Efficacy and safety of a novel topical agent for gallstone dissolution: 2-methoxy-6-methylpyridine

• Published in: Journal of translational medicine Vol. 17; no. 1; pp. 195 - 16
• Main Authors: Choi, Ho Joong, Cho, Suk Joon, Kim, Ok-Hee, Song, Jin Sook, Hong, Ha-Eun, Lee, Sang Chul, Kim, Kee-Hwan, Lee, Sang Kuon, You, Young Kyoung, Hong, Tae Ho, Kim, Eun Young, Park, Jung Hyun, Na, Gun Hyung, Do You, Dong, Han, Jae Hyun, Park, Jae Woo, Kwak, Bong Jun, Lee, Tae Yun, Ahn, Joseph, Lee, Hwan Hee, Kang, Seung Kyu, Hwang, Kyu-Seok, Jung, Jae-Kyung, Jung, Kwan-Young, Kim, Say-June
• Format: Journal Article
• Language: English
• Published: England BioMed Central Ltd 10.06.2019; BioMed Central; BMC
• Subjects: 2-Methoxy-6-methylpyridine; Antigens; Bile; Boiling; Boiling points; Calculi; Care and treatment; Caspase; Caspase-9; Chemical plants; Cholecystectomy; Cholesterol; Cobalt oxides; Colorectal cancer; Containers; Dimethyl sulfoxide; Dissolution; EDTA; Epidemiology; Fuel additives; Gallbladder; Gallstones; Glass products; Hamsters; Health aspects; Methyl compounds; Methyl-tert-butyl ether; MTBE; NMR; Nuclear engineering; Nuclear magnetic resonance; Nuclear safety; Pyridine; Solvents; Spectrum analysis; Stains; Thermogravimetric analysis; Topical gallstone-dissolving agent; Toxicity; South Korea; Gallstones; 2-Methoxy-6-methylpyridine; Methyl-tert-butyl ether; Topical gallstone-dissolving agent
• ISSN: 1479-5876; 1479-5876
• DOI: 10.1186/s12967-019-1943-y

Although methyl-tertiary butyl ether (MTBE) is the only clinical topical agent for gallstone dissolution, its use is limited by its side effects mostly arising from a relatively low boiling point (55 °C).

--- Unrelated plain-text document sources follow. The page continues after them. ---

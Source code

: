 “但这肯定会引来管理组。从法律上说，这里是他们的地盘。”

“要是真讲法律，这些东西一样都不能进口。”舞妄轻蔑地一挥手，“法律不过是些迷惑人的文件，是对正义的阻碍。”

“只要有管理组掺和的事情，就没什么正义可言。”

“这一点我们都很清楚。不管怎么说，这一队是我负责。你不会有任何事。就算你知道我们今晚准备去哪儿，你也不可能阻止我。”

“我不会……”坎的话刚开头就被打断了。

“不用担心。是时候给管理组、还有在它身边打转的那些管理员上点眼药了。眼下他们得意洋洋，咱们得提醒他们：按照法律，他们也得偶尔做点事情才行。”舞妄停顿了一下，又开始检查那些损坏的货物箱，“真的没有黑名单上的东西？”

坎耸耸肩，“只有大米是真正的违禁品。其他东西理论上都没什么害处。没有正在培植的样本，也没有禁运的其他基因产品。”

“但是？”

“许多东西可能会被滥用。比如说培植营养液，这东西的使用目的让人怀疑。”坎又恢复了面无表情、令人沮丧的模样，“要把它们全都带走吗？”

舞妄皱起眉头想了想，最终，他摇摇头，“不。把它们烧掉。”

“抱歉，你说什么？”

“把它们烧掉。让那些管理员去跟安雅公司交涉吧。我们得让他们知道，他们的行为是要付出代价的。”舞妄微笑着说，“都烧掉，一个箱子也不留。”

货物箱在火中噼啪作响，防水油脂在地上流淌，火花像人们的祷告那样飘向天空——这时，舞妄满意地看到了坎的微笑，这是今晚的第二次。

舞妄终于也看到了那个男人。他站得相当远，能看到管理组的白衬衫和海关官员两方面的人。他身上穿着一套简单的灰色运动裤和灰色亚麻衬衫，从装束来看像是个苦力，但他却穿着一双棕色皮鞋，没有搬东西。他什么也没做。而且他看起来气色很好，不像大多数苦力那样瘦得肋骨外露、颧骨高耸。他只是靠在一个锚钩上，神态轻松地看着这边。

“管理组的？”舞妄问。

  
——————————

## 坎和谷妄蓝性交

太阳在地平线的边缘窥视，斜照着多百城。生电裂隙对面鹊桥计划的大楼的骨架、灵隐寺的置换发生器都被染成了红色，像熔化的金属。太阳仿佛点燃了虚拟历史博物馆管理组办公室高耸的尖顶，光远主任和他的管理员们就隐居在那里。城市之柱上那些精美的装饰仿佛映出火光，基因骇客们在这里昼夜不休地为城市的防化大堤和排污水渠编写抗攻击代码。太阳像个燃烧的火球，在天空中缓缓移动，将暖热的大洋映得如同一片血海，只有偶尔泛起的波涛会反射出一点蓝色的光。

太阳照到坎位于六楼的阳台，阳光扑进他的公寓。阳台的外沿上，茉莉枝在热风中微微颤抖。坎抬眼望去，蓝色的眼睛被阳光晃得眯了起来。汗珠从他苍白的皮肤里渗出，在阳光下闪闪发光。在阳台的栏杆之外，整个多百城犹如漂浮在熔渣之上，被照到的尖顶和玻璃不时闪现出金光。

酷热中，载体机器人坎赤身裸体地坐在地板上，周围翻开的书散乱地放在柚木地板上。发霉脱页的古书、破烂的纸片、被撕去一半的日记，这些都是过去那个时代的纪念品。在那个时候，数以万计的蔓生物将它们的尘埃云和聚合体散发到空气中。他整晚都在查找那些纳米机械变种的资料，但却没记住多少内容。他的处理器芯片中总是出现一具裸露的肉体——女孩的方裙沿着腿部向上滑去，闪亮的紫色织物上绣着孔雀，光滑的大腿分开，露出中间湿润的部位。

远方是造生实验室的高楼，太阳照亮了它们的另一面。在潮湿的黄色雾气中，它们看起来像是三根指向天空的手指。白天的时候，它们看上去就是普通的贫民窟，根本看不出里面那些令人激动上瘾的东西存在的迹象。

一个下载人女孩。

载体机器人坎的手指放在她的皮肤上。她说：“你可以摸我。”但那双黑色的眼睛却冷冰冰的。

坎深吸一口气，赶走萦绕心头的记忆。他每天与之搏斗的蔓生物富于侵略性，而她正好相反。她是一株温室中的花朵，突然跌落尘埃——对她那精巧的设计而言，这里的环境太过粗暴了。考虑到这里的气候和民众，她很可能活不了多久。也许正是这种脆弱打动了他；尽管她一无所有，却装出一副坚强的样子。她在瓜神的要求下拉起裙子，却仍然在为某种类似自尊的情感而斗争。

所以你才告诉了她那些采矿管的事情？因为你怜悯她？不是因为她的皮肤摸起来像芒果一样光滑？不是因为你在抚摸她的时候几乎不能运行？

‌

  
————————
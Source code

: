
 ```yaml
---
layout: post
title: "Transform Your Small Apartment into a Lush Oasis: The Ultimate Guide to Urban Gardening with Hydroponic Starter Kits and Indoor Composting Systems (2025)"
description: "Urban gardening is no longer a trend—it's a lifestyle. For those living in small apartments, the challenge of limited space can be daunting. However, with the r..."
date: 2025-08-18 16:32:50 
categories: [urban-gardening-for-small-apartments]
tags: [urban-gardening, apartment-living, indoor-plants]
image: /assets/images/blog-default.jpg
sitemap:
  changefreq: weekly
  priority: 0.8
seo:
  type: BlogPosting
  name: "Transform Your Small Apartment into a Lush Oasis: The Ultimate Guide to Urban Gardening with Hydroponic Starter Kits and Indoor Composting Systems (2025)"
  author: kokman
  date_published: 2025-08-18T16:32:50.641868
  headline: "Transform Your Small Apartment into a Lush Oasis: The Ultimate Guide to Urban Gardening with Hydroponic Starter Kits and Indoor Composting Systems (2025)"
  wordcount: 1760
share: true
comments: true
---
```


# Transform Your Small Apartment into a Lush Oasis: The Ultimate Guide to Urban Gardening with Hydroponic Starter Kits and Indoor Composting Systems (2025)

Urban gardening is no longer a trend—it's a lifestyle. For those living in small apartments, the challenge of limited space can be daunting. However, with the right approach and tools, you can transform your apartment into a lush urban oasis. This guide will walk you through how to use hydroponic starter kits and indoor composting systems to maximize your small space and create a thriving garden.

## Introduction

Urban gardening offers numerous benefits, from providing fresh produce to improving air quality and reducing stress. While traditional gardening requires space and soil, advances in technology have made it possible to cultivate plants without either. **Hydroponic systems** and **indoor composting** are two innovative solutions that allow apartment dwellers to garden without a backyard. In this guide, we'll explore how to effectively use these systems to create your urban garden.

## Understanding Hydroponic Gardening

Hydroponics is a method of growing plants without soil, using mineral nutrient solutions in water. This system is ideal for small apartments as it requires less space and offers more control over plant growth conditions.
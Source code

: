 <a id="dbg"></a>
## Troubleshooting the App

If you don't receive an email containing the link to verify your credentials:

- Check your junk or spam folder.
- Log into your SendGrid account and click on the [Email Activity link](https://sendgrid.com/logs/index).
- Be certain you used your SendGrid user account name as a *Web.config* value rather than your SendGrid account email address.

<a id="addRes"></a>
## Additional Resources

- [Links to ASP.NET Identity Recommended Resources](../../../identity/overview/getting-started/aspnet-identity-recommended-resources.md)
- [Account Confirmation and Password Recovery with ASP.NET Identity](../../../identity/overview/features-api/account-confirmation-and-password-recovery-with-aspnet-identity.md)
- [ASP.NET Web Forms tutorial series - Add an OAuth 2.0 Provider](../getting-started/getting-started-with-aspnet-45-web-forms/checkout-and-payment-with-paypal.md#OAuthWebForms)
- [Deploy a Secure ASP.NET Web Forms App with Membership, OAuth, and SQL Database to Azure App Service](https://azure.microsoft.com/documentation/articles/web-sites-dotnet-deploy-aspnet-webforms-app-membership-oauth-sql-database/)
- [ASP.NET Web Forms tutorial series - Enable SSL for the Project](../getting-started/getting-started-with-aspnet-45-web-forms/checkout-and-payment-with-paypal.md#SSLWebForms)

In this study, we developed the gallstone-dissolving compound containing an aromatic moiety, named 2-methoxy-6-methylpyridine (MMP) with higher boiling point (156 °C), and compared its effectiveness and toxicities with MTBE. The dissolubility of MTBE and MMP in vitro was determined by placing human gallstones in glass containers with either solvent and, then, measuring their dry weights. Their dissolubility in vivo was determined by comparing the weights of solvent-treated gallstones and control (dimethyl sulfoxide)-treated gallstones, after directly injecting each solvent into the gallbladder in hamster models with cholesterol and pigmented gallstones. In the in vitro dissolution test, MMP demonstrated statistically higher dissolubility than did MTBE for cholesterol and pigmented gallstones (88.2% vs. 65.7%, 50.8% vs. 29.0%, respectively; P < 0.05). In the in vivo experiments, MMP exhibited 59.0% and 54.3% dissolubility for cholesterol and pigmented gallstones, respectively, which were significantly higher than those of MTBE (50.0% and 32.0%, respectively; P < 0.05). The immunohistochemical stains of gallbladder specimens obtained from the MMP-treated hamsters demonstrated that MMP did not significantly increase the expression of cleaved caspase 9 or significantly decrease the expression of proliferation cell nuclear antigen. This study demonstrated that MMP has better potential than does MTBE in dissolving gallstones, especially pigmented gallstones, while resulting in lesser toxicities.